PROBLEM REQUIREMENTS. Count how many lines in the following data hold the word "link". Your answer is the number and nothing else.

Collected data:
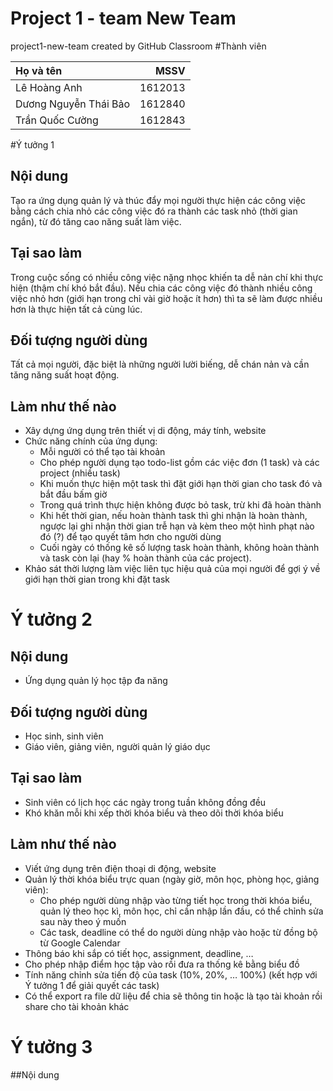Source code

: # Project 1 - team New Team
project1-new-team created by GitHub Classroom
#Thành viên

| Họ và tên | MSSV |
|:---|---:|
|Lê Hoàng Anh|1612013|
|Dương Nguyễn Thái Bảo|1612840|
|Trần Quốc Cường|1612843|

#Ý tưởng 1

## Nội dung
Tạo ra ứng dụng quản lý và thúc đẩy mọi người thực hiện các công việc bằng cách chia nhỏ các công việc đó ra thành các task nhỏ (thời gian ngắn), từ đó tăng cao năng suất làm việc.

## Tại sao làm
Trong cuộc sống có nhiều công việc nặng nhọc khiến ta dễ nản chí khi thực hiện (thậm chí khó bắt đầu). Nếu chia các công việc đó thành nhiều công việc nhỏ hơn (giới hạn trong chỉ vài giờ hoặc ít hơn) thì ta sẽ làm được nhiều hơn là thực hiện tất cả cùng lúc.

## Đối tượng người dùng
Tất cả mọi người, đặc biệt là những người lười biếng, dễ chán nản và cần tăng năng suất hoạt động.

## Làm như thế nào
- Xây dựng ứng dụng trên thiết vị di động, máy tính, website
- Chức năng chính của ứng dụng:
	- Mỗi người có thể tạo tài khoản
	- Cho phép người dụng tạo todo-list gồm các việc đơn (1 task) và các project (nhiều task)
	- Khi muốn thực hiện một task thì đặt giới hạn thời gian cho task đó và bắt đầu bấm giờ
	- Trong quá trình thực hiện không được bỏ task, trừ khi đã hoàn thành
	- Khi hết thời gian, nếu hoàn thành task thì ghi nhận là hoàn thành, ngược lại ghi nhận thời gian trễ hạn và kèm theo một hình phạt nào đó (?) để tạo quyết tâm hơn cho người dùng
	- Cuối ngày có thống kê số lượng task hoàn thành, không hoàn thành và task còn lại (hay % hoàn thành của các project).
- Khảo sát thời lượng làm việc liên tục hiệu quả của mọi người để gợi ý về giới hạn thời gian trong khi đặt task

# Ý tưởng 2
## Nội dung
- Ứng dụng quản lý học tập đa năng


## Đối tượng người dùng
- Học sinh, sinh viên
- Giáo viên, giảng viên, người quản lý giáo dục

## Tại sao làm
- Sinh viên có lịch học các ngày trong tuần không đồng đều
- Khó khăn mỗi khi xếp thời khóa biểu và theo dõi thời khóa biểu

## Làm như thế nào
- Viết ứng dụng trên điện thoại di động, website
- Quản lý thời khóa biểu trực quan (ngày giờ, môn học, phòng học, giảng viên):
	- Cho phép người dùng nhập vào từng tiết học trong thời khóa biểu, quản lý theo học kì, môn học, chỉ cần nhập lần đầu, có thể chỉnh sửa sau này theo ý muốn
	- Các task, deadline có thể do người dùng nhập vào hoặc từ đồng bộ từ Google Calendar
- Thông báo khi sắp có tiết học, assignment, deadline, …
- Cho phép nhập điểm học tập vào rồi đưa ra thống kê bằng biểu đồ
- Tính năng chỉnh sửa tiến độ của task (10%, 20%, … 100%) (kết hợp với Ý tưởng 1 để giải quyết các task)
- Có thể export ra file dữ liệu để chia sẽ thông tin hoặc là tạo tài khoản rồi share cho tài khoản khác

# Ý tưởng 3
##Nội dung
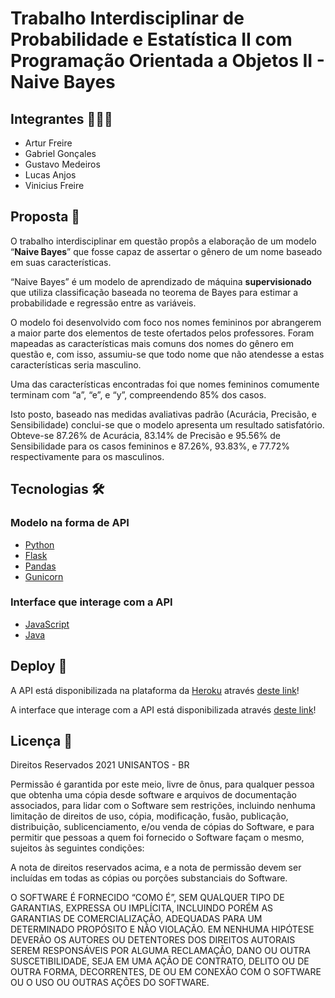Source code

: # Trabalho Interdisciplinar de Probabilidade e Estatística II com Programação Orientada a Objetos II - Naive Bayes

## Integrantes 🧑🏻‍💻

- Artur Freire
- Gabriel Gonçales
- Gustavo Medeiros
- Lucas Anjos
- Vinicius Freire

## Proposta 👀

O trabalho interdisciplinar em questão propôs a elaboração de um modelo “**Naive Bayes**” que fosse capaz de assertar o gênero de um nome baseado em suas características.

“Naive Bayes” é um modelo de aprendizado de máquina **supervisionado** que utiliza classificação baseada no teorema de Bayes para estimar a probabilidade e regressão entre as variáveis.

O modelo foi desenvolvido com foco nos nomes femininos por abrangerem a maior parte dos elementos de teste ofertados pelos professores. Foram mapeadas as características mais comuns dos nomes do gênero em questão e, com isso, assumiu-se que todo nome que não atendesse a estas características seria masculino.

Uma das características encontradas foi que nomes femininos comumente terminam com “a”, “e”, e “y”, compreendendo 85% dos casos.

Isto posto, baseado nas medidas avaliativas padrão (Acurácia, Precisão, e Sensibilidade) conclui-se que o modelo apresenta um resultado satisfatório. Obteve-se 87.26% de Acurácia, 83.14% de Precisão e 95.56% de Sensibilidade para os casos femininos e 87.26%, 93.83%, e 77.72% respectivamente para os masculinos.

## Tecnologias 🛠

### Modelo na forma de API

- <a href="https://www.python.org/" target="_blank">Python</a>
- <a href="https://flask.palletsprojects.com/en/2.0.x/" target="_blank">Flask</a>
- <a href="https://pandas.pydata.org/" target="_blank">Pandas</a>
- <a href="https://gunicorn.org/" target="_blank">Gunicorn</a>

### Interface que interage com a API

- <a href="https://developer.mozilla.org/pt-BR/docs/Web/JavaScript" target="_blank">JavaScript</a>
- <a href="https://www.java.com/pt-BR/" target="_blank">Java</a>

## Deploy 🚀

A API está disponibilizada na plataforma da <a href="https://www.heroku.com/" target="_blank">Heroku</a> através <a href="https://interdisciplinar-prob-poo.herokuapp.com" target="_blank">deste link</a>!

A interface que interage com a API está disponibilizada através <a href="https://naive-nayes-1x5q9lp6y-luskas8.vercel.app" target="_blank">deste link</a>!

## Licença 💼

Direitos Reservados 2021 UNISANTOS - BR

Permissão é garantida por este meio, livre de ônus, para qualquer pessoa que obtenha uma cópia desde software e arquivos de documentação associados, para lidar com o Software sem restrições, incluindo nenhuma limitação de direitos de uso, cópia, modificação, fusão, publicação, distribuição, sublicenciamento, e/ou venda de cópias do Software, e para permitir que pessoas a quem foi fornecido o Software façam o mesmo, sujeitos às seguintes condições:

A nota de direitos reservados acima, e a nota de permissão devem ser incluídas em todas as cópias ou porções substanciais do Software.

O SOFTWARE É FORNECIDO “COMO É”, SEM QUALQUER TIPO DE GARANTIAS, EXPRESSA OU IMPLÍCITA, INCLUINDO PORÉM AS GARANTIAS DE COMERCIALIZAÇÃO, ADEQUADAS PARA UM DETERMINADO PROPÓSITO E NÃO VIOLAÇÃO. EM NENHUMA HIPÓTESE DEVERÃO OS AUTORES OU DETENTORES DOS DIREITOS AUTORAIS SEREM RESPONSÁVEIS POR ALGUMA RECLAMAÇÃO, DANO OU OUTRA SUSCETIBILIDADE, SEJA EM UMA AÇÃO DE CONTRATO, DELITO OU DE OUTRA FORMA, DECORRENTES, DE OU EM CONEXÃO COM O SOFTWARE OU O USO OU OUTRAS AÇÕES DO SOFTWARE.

ANSWER SPACE. 2